Now, "from my perspective as a lab rat," says Tsongas, he supports catastrophic health-care coverage for all, having seen how crushing the bills could be for some. As the campaign waxes, he also figures to become a role model for the many Americans—one in four—who have or will have cancer themselves. "A lot of them may disagree with me violently on the issues," he says, "but they will take comfort in the fact that I'm out here."

And in a Speedo. To help quash the health question, Tsongas has again taken up swimming, a sport he lettered in at Dartmouth. Last month he competed in the YMCA National Masters Swim Championships in Indianapolis in the 50-to-55 age group, and didn't finish last.

But more important, brushing death has affected his politics. "You have a sense of how short life is," he says. "It's like returning to the primitives' view of earth and family and generations." Now he is loath to leave his own family—wife Niki, 44, and daughters Ashley, 17, Katina, 14, and Molly—to campaign. That's why he took Molly to Iowa. Generational thinking also underpins his concerns about education and the environment. "I would take global warming very seriously," he says, "unlike Bush. He's generationally immoral in his policies."

At the Best Western Starlite Village in Fort Dodge, they served up a big old Sunday breakfast. Forty or 50 of the Democratic faithful showed up to tuck into it and to hear the former Senator speak. They liked him. But they weren't shy about poking his political weaknesses.

"After years away from Washington, aren't you out of the loop?"

"I like what you say, but can you stir passion in people? I'm still waiting to see some fire."

"What about the Dukakis problem?"

The Dukakis problem being that Tsongas is, like the 1988 Democratic nominee, a Greek-American liberal from Massachusetts and as such, food for Jay Leno. Son of a dry cleaner in Lowell—Tsongas as a boy worked in the store making hangers—the ex-Senator is proud of his heritage. Still, it's an unhappy coincidence that so far ("Excuse me, you forgot your albatross") he must carry everywhere he goes.

His long absence from Washington, D.C.? Tsongas is trying to turn that into an asset. He likes to talk about the corporate lawyering he has been doing and the boards he has been serving on. He says he now understands the way business people think.
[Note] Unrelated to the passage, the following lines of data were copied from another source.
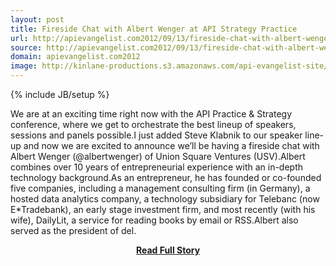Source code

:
 ```yaml
---
layout: post
title: Fireside Chat with Albert Wenger at API Strategy Practice
url: http://apievangelist.com2012/09/13/fireside-chat-with-albert-wenger-at-api-strategy-practice/
source: http://apievangelist.com2012/09/13/fireside-chat-with-albert-wenger-at-api-strategy-practice/
domain: apievangelist.com2012
image: http://kinlane-productions.s3.amazonaws.com/api-evangelist-site/blog/albert-wenger.jpeg
---
```

{% include JB/setup %}<p>We are at an exciting time right now with the API Practice &amp; Strategy conference, where we get to orchestrate the best lineup of speakers, sessions and panels possible.I just added Steve Klabnik to our speaker line-up and now we are excited to announce we’ll be having a fireside chat with Albert Wenger (@albertwenger) of Union Square Ventures (USV).Albert combines over 10 years of entrepreneurial experience with an in-depth technology background.As an entrepreneur, he has founded or co-founded five companies, including a management consulting firm (in Germany), a hosted data analytics company, a technology subsidiary for Telebanc (now E*Tradebank), an early stage investment firm, and most recently (with his wife), DailyLit, a service for reading books by email or RSS.Albert also served as the president of del.</p>
<center><p><a href="http://apievangelist.com2012/09/13/fireside-chat-with-albert-wenger-at-api-strategy-practice/" style='padding:25px; font-sze:18px; font-weight: bold;'>Read Full Story</a></p></center>

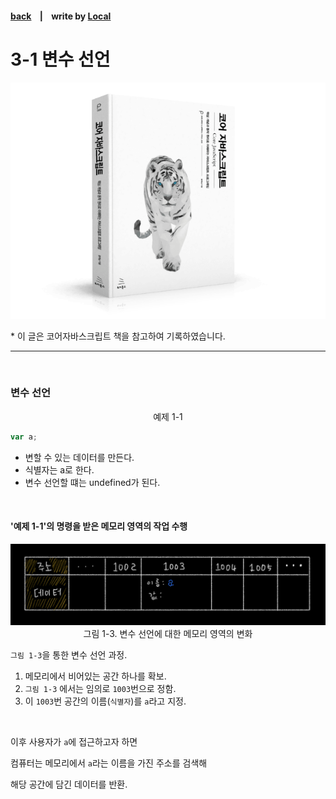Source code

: <p>

#### [back](../../../README.md) &nbsp;&nbsp; | &nbsp;&nbsp; write by [Local](https://github.com/blocallee)

</p>

# 3-1 변수 선언

<p align="center">
    <img src="../../../image/main.png">
<p> * 이 글은 코어자바스크립트 책을 참고하여 기록하였습니다. </p>
</p>

---

<br>

### 변수 선언

<p align="center">예제 1-1</p>

```jsx
var a;
```

- 변할 수 있는 데이터를 만든다.
- 식별자는 a로 한다.
- 변수 선언할 떄는 undefined가 된다.

<br>

#### '예제 1-1'의 명령을 받은 메모리 영역의 작업 수행

<p align="center">
  <img src="../../../image/01.데이터타입/variable_memory_1-3.jpeg">
그림 1-3. 변수 선언에 대한 메모리 영역의 변화
</p>
<p>

`그림 1-3`을 통한 변수 선언 과정.

</p>

1. 메모리에서 비어있는 공간 하나를 확보.
2. `그림 1-3` 에서는 임의로 `1003`번으로 정함.
3. 이 `1003`번 공간의 이름(`식별자`)를 `a`라고 지정.

<br>

<p>

이후 사용자가 `a`에 접근하고자 하면

</p>
<p>

컴퓨터는 메모리에서 `a`라는 이름을 가진 주소를 검색해

</p>
<p>해당 공간에 담긴 데이터를 반환.</p>
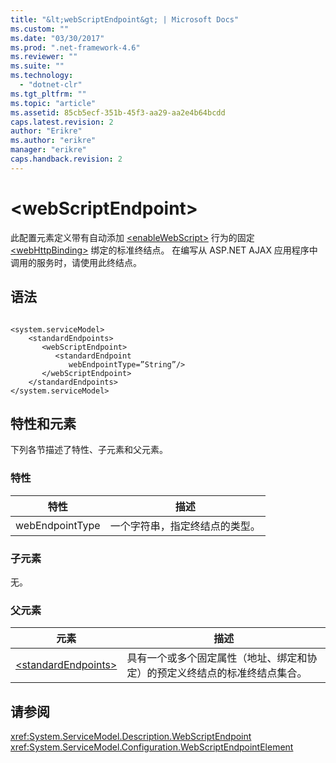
 ```yaml
---
title: "&lt;webScriptEndpoint&gt; | Microsoft Docs"
ms.custom: ""
ms.date: "03/30/2017"
ms.prod: ".net-framework-4.6"
ms.reviewer: ""
ms.suite: ""
ms.technology: 
  - "dotnet-clr"
ms.tgt_pltfrm: ""
ms.topic: "article"
ms.assetid: 85cb5ecf-351b-45f3-aa29-aa2e4b64bcdd
caps.latest.revision: 2
author: "Erikre"
ms.author: "erikre"
manager: "erikre"
caps.handback.revision: 2
---
```

# &lt;webScriptEndpoint&gt;
此配置元素定义带有自动添加 [\<enableWebScript\>](../../../../../docs/framework/configure-apps/file-schema/wcf/enablewebscript.md) 行为的固定 [\<webHttpBinding\>](../../../../../docs/framework/configure-apps/file-schema/wcf/webhttpbinding.md) 绑定的标准终结点。  在编写从 ASP.NET AJAX 应用程序中调用的服务时，请使用此终结点。  
  
## 语法  
  
```  
  
<system.serviceModel>  
    <standardEndpoints>  
       <webScriptEndpoint>   
          <standardEndpoint  
             webEndpointType=”String”/>        
       </webScriptEndpoint>   
    </standardEndpoints>  
</system.serviceModel>  
```  
  
## 特性和元素  
 下列各节描述了特性、子元素和父元素。  
  
### 特性  
  
|特性|描述|  
|--------|--------|  
|webEndpointType|一个字符串，指定终结点的类型。|  
  
### 子元素  
 无。  
  
### 父元素  
  
|元素|描述|  
|--------|--------|  
|[\<standardEndpoints\>](../../../../../docs/framework/configure-apps/file-schema/wcf/standardendpoints.md)|具有一个或多个固定属性（地址、绑定和协定）的预定义终结点的标准终结点集合。|  
  
## 请参阅  
 <xref:System.ServiceModel.Description.WebScriptEndpoint>   
 <xref:System.ServiceModel.Configuration.WebScriptEndpointElement>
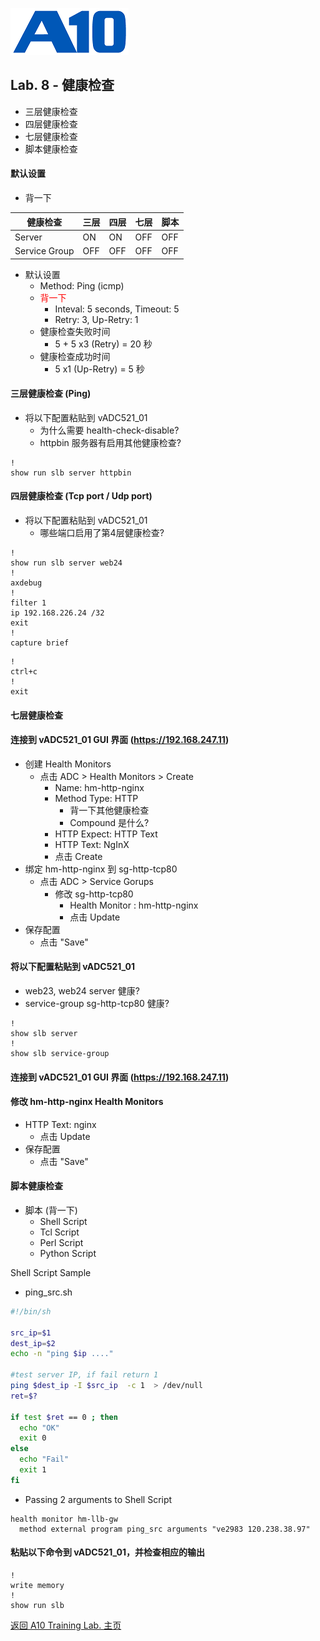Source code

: ![](/Images/A10-NewLogos-Blue-NoReg-RGB-50.png)

## Lab. 8 - 健康检查
 - 三层健康检查
 - 四层健康检查
 - 七层健康检查
 - 脚本健康检查

#### 默认设置
+ 背一下

| 健康检查| 三层| 四层| 七层| 脚本|
| --- | --- | --- | --- | --- |
| Server | ON| ON| OFF| OFF|
| Service Group| OFF| OFF| OFF| OFF|

+ 默认设置
  + Method: Ping (icmp)
  + <font color="red">背一下</font>
    + Inteval: 5 seconds, Timeout: 5
    + Retry: 3, Up-Retry: 1
  + 健康检查失败时间
    + 5 + 5 x3 (Retry) = 20 秒
  + 健康检查成功时间
    + 5 x1 (Up-Retry) = 5 秒
    
#### 三层健康检查 (Ping)
+ 将以下配置粘贴到 vADC521_01
  + 为什么需要 health-check-disable?
  + httpbin 服务器有启用其他健康检查?
```
!
show run slb server httpbin

```


#### 四层健康检查 (Tcp port / Udp port)
+ 将以下配置粘贴到 vADC521_01
  + 哪些端口启用了第4层健康检查?
```
!
show run slb server web24
!
axdebug
!
filter 1
ip 192.168.226.24 /32
exit
!
capture brief

```

```
!
ctrl+c
!
exit

```


#### 七层健康检查
#### 连接到 vADC521_01 GUI 界面 (https://192.168.247.11)
+ 创建 Health Monitors
  + 点击 ADC > Health Monitors > Create
    + Name: hm-http-nginx
    + Method Type: HTTP
      + 背一下其他健康检查
      + Compound 是什么?
    + HTTP Expect: HTTP Text
    + HTTP Text: NgInX
    + 点击 Create
+ 绑定 hm-http-nginx 到 sg-http-tcp80
  + 点击 ADC > Service Gorups
    + 修改 sg-http-tcp80
      + Health Monitor : hm-http-nginx
      + 点击 Update
+ 保存配置
  + 点击 "Save"

#### 将以下配置粘贴到 vADC521_01
+ web23, web24 server 健康?
+ service-group sg-http-tcp80 健康? 
```
!
show slb server
!
show slb service-group

```

#### 连接到 vADC521_01 GUI 界面 (https://192.168.247.11)
#### 修改 hm-http-nginx Health Monitors
+ HTTP Text: nginx
  + 点击 Update
+ 保存配置
  + 点击 "Save"


#### 脚本健康检查
+ 脚本 (背一下)
  + Shell Script
  + Tcl Script
  + Perl Script
  + Python Script

Shell Script Sample
+ ping_src.sh
```bash
#!/bin/sh

src_ip=$1
dest_ip=$2
echo -n "ping $ip ...."

#test server IP, if fail return 1
ping $dest_ip -I $src_ip  -c 1  > /dev/null
ret=$?

if test $ret == 0 ; then
  echo "OK"
  exit 0
else
  echo "Fail"
  exit 1
fi
```

+ Passing 2 arguments to Shell Script
```
health monitor hm-llb-gw
  method external program ping_src arguments "ve2983 120.238.38.97"
```

#### 粘贴以下命令到 vADC521_01，并检查相应的输出
```
!
write memory
!
show run slb

```

[返回 A10 Training Lab. 主页](https://github.com/borissiu/A10_Training_Lab)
As for what might be called "the fire thing":

"I'm used to people discounting me," he said. "Then when I win, they can't figure it out." But to win in '92, Tsongas is going to have to lift folks out of their seats. A lot of them will want to know that in the event of war, he can be counted on to provide more great Persian Gulf-style TV.

If Cuomo or Sen. Bill Bradley of New Jersey should enter the race, they would likely swamp Tsongas' efforts. Still, these days, under white-hot press scrutiny, even the strongest-looking candidate may falter. So maybe this very dark horse has a chance. Anyway, that's the sound of his hooves out there in the Democratic night.